Excerpted from: Amna A. Akbar, Toward a Radical Imagination of Law, 93 New York University Law Review 405 (June, 2018) (347 Footnotes) (Full Document)
James Hayes sat on a stool amid a semi-circle of desks inside a law school classroom. I'd first met Hayes at an Ohio vigil for Mike Brown during the Ferguson uprising. At the time, he was organizing with the Ohio Student Association. I came to know him as a radical intellectual, an inspired local racial justice organizer, and a national voice in the Black Lives Matter ecosystem. On the streets and in meetings, he was easy to spot: always in the middle of the action in his red-hooded sweatshirt, skinny pants, and goatee.
Around the same time, I had begun teaching a law and social movements seminar. We studied the Black Panthers and Young Lords, Len Holt, Assata Shakur, and Ella Baker. I worried my students found the questions faced by these movements to be abstract and faraway. I wanted them to understand that contemporary movements struggled with questions similar to those in the texts we labored over. That's how an organizer found himself surrounded by future lawyers. Hayes, along with his comrades in the contemporary Black liberation and immigrant justice movements, confronted many of the same strategic and tactical choices every day. As I had hoped, his presence transformed our conversation.
Our intellectual distance from the texts vanished, and our lively conversation ended with a question: What is the proper role of lawyers within the movement? After a short pause, Hayes praised the technical chops and procedural expertise lawyers bring to the table. But that is not enough, he said. "Most lawyers see a problem and think, ‘How can I fix this law?"' This view is too narrow: it obscures the stakes and concedes to status quo arrangements. "The role of the law is to protect the state," Hayes reasoned. "Lawyers must work with movements to imagine with us the kind of state we want to live in. Only from there can we work together to think about the laws we need."

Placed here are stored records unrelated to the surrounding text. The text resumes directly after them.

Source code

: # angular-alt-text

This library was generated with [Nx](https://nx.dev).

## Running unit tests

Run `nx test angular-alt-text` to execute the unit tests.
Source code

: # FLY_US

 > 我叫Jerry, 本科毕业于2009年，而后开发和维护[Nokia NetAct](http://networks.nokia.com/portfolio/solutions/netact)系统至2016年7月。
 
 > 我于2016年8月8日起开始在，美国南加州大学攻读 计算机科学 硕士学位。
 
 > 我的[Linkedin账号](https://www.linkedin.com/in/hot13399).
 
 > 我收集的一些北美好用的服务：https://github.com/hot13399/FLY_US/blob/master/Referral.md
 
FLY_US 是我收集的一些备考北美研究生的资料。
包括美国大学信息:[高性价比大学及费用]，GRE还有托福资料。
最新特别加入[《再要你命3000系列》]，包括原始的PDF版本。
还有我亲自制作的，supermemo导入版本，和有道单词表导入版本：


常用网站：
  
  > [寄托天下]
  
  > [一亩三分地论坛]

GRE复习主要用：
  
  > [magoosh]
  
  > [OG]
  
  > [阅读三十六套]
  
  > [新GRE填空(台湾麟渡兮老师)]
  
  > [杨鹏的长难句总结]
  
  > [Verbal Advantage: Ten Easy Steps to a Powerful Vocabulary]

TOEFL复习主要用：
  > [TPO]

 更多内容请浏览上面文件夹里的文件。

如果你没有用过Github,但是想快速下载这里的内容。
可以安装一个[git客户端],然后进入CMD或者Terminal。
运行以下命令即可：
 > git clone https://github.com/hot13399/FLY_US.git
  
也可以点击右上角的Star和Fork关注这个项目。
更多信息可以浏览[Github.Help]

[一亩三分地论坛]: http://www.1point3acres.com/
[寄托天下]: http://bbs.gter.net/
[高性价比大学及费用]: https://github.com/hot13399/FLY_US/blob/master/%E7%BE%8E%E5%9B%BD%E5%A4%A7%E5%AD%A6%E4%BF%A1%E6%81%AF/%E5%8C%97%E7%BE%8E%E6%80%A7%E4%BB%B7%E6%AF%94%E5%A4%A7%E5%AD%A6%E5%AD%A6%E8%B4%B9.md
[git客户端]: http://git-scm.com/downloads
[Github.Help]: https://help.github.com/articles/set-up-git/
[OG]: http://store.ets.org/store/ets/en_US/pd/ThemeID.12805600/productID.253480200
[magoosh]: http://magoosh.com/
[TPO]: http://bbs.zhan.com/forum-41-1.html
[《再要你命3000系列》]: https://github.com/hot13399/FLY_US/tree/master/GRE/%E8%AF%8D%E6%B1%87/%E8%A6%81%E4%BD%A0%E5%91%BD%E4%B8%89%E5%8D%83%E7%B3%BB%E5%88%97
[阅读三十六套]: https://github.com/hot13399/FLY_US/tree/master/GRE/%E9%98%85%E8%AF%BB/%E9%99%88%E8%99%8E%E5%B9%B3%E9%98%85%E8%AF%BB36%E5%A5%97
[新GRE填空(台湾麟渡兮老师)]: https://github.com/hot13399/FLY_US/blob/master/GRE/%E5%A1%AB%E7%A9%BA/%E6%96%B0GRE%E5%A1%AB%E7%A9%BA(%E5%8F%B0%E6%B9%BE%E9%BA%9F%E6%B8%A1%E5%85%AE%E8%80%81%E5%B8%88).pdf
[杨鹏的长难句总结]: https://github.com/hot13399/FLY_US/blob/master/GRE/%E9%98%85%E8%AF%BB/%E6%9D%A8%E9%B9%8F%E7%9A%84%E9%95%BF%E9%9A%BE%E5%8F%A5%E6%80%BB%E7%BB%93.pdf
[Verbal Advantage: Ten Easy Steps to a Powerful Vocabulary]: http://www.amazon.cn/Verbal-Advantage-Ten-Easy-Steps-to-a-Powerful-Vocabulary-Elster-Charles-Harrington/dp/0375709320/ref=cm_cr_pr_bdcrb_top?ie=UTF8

In conversations with intellectuals and organizers around the country, I realized the Movement for Black Lives (M4BL or Movement) larger movement configuration in which the chapter- based Black Lives Matter network functions--was having a far richer and more imaginative conversation about law reform than lawyers and law faculty. The Movement for Black Lives was situating their critique in Black history and intellectual traditions, and their imagination of alternate futures in Black freedom movements. Their critique was more expansive at the same time as it was more grounded, and their imagination more radical.
Legal scholars often assume the movement's fight is over policing: indictments for police killings, independent prosecutors to investigate police shootings, better training and supervision for police, more diverse police forces, and so on. But, as Hayes suggested, the most imaginative voices within contemporary racial justice movements are fighting for much more than body cameras and police convictions.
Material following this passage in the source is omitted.